Drei Mitglieder der AGUSSO auf Exkursion zum "Notweg" im Pitztaler Gletscherskigebiet
Vom Parkplatz bei Mittelberg aus kann man die Zunge des Mittelbergferners schon kaum mehr sehen, da der Gletscher in den letzten Jahren erheblich an Substanz verloren hat. Das ehemalige Gletscherbett gliedert sich in drei Bereiche. Von Mittelberg aus führt zunächst ein breites Trogtal mit mäßiger Steigung bergauf. Es endet an einer Steilstufe, oberhalb derer sich eine V-förmig eingeschnittene Schlucht bis zur heutigen Zunge des Mittelbergferners hochzieht.
Anfang des "Notwegs" oberhalb von Mittelberg
Tief unten in dieser Schlucht rauscht als Gletscherabfluss die Pitze. In diese wildromantische Landschaft hinein frisst sich nun seit Herbst 2006 eine breite Schotterpiste, der sogenannte "Notweg". Er beginnt nahe der Talstation der Materialseilbahn zur Braunschweiger Hütte. Gleich am Anfang wird der Gletscherbach zum ersten Mal überquert. Serpentinen, die sich über ein steiles Geröllfeld nach oben winden, umgehen die Steilstufe auf der orografisch linken Talseite.
Nach einem kurzen, flacheren Absatz mit einer erneuten Querung der Pitze folgt dann der brutalste Eingriff in das Landschaftsbild.
Serpentinen umgehen die Steilstufe
Die steilen Felsflanken der oberen Schlucht werden durch ein bis zu 10 m breit herausgesprengtes Band zerschnitten, das durchaus – wie von den Skigebietsbetreibern ja auch zunächst geplant – als Skiabfahrt geeignet wäre.

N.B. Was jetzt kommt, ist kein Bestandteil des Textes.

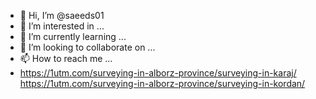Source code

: - 👋 Hi, I’m @saeeds01
- 👀 I’m interested in ...
- 🌱 I’m currently learning ...
- 💞️ I’m looking to collaborate on ...
- 📫 How to reach me ...
- https://1utm.com/surveying-in-alborz-province/surveying-in-karaj/
https://1utm.com/surveying-in-alborz-province/surveying-in-kordan/

<!---
saeeds01/saeeds01 is a ✨ special ✨ repository because its `README.md` (this file) appears on your GitHub profile.
You can click the Preview link to take a look at your changes.
--->
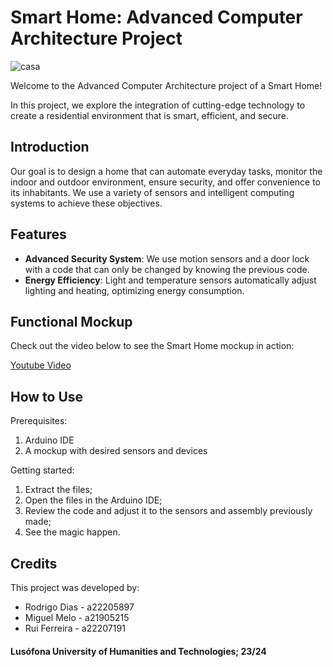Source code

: # Smart Home: Advanced Computer Architecture Project

![casa](https://github.com/user-attachments/assets/5292ef4f-203b-40d1-b8af-e1ad6dd4f764)

Welcome to the Advanced Computer Architecture project of a Smart Home!

In this project, we explore the integration of cutting-edge technology to create a residential environment that is smart, efficient, and secure.

## Introduction

Our goal is to design a home that can automate everyday tasks, monitor the indoor and outdoor environment, ensure security, and offer convenience to its inhabitants. We use a variety of sensors and intelligent computing systems to achieve these objectives.

## Features

- **Advanced Security System**: We use motion sensors and a door lock with a code that can only be changed by knowing the previous code.
- **Energy Efficiency**: Light and temperature sensors automatically adjust lighting and heating, optimizing energy consumption.

## Functional Mockup

Check out the video below to see the Smart Home mockup in action:

[Youtube Video](https://youtu.be/BLi2EhJKlts)

## How to Use

Prerequisites:

1. Arduino IDE
2. A mockup with desired sensors and devices

Getting started:

1. Extract the files;
2. Open the files in the Arduino IDE;
3. Review the code and adjust it to the sensors and assembly previously made;
4. See the magic happen.

## Credits

This project was developed by:

- Rodrigo Dias - a22205897
- Miguel Melo - a21905215
- Rui Ferreira - a22207191

#### Lusófona University of Humanities and Technologies; 23/24
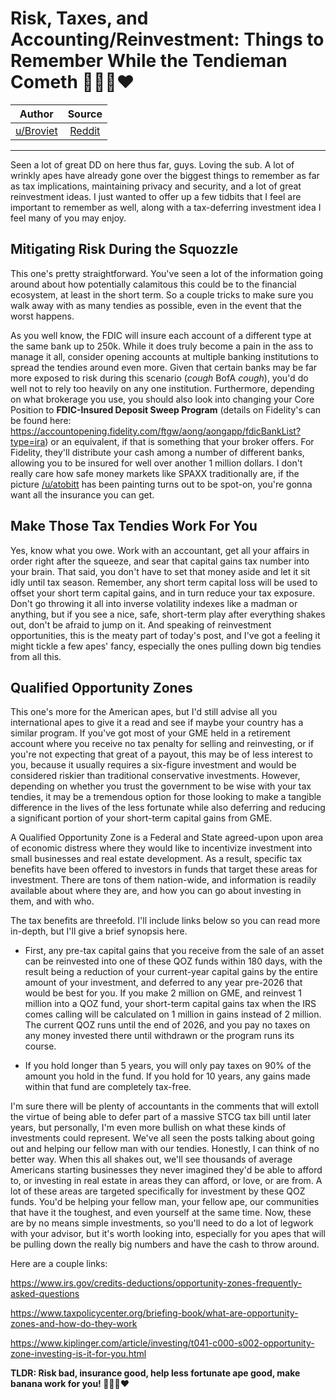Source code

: # Risk, Taxes, and Accounting/Reinvestment: Things to Remember While the Tendieman Cometh 🙌💎🚀❤

| Author       | Source       | 
| :-------------: |:-------------:|
|  [u/Broviet](https://www.reddit.com/user/Broviet/) | [Reddit](https://www.reddit.com/r/Superstonk/comments/mm98xp/risk_taxes_and_accountingreinvestment_things_to/) | 

---

Seen a lot of great DD on here thus far, guys. Loving the sub. A lot of wrinkly apes have already gone over the biggest things to remember as far as tax implications, maintaining privacy and security, and a lot of great reinvestment ideas. I just wanted to offer up a few tidbits that I feel are important to remember as well, along with a tax-deferring investment idea I feel many of you may enjoy.

## Mitigating Risk During the Squozzle

This one's pretty straightforward. You've seen a lot of the information going around about how potentially calamitous this could be to the financial ecosystem, at least in the short term. So a couple tricks to make sure you walk away with as many tendies as possible, even in the event that the worst happens.

As you well know, the FDIC will insure each account of a different type at the same bank up to 250k. While it does truly become a pain in the ass to manage it all, consider opening accounts at multiple banking institutions to spread the tendies around even more. Given that certain banks may be far more exposed to risk during this scenario (*cough* BofA *cough*), you'd do well not to rely too heavily on any one institution. Furthermore, depending on what brokerage you use, you should also look into changing your Core Position to **FDIC-Insured Deposit Sweep Program** (details on Fidelity's can be found here: https://accountopening.fidelity.com/ftgw/aong/aongapp/fdicBankList?type=ira) or an equivalent, if that is something that your broker offers. For Fidelity, they'll distribute your cash among a number of different banks, allowing you to be insured for well over another 1 million dollars. I don't really care how safe money markets like SPAXX traditionally are, if the picture [/u/atobitt](https://www.reddit.com/u/atobitt/) has been painting turns out to be spot-on, you're gonna want all the insurance you can get.

## Make Those Tax Tendies Work For You

Yes, know what you owe. Work with an accountant, get all your affairs in order right after the squeeze, and sear that capital gains tax number into your brain. That said, you don't have to set that money aside and let it sit idly until tax season. Remember, any short term capital loss will be used to offset your short term capital gains, and in turn reduce your tax exposure. Don't go throwing it all into inverse volatility indexes like a madman or anything, but if you see a nice, safe, short-term play after everything shakes out, don't be afraid to jump on it. And speaking of reinvestment opportunities, this is the meaty part of today's post, and I've got a feeling it might tickle a few apes' fancy, especially the ones pulling down big tendies from all this.

## Qualified Opportunity Zones

This one's more for the American apes, but I'd still advise all you international apes to give it a read and see if maybe your country has a similar program. If you've got most of your GME held in a retirement account where you receive no tax penalty for selling and reinvesting, or if you're not expecting that great of a payout, this may be of less interest to you, because it usually requires a six-figure investment and would be considered riskier than traditional conservative investments. However, depending on whether you trust the government to be wise with your tax tendies, it may be a tremendous option for those looking to make a tangible difference in the lives of the less fortunate while also deferring and reducing a significant portion of your short-term capital gains from GME.

A Qualified Opportunity Zone is a Federal and State agreed-upon upon area of economic distress where they would like to incentivize investment into small businesses and real estate development. As a result, specific tax benefits have been offered to investors in funds that target these areas for investment. There are tons of them nation-wide, and information is readily available about where they are, and how you can go about investing in them, and with who.

The tax benefits are threefold. I'll include links below so you can read more in-depth, but I'll give a brief synopsis here.

- First, any pre-tax capital gains that you receive from the sale of an asset can be reinvested into one of these QOZ funds within 180 days, with the result being a reduction of your current-year capital gains by the entire amount of your investment, and deferred to any year pre-2026 that would be best for you. If you make 2 million on GME, and reinvest 1 million into a QOZ fund, your short-term capital gains tax when the IRS comes calling will be calculated on 1 million in gains instead of 2 million. The current QOZ runs until the end of 2026, and you pay no taxes on any money invested there until withdrawn or the program runs its course.

- If you hold longer than 5 years, you will only pay taxes on 90% of the amount you hold in the fund. If you hold for 10 years, any gains made within that fund are completely tax-free.

I'm sure there will be plenty of accountants in the comments that will extoll the virtue of being able to defer part of a massive STCG tax bill until later years, but personally, I'm even more bullish on what these kinds of investments could represent. We've all seen the posts talking about going out and helping our fellow man with our tendies. Honestly, I can think of no better way. When this all shakes out, we'll see thousands of average Americans starting businesses they never imagined they'd be able to afford to, or investing in real estate in areas they can afford, or love, or are from. A lot of these areas are targeted specifically for investment by these QOZ funds. You'd be helping your fellow man, your fellow ape, our communities that have it the toughest, and even yourself at the same time. Now, these are by no means simple investments, so you'll need to do a lot of legwork with your advisor, but it's worth looking into, especially for you apes that will be pulling down the really big numbers and have the cash to throw around.

Here are a couple links:

https://www.irs.gov/credits-deductions/opportunity-zones-frequently-asked-questions

https://www.taxpolicycenter.org/briefing-book/what-are-opportunity-zones-and-how-do-they-work

https://www.kiplinger.com/article/investing/t041-c000-s002-opportunity-zone-investing-is-it-for-you.html

**TLDR: Risk bad, insurance good, help less fortunate ape good, make banana work for you! 🙌💎🚀❤**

Auf dem Gletscher angelangt, soll der Weg, der in diesem Abschnitt noch nicht genehmigt wurde, dann zunächst über eine Art Damm mit steil abfallenden Eisflanken führen.
Weg oder Skipiste?
Diese werden auf der einen Seite durch die Gletscherzunge und auf der anderen durch einen sich ständig vertiefenden Eistrichter gebildet. Ursache dieser Trichterbildung ist vermutlich Schmelzwasser vom Hangenden und vom Karlesferner, das hier unter dem Mittelbergferner hindurchfließt.
Wegführung über den in der unteren Bildhälfte sichtbaren schmalen Damm zwischen Eistrichter (links) und Gletscherzunge (rechts)
Es folgt eine Querung mitten durch eine spaltenreiche Steilzone, bevor endlich der obere, an das Skigebiet anschließende Teil des Gletschers erreicht wird.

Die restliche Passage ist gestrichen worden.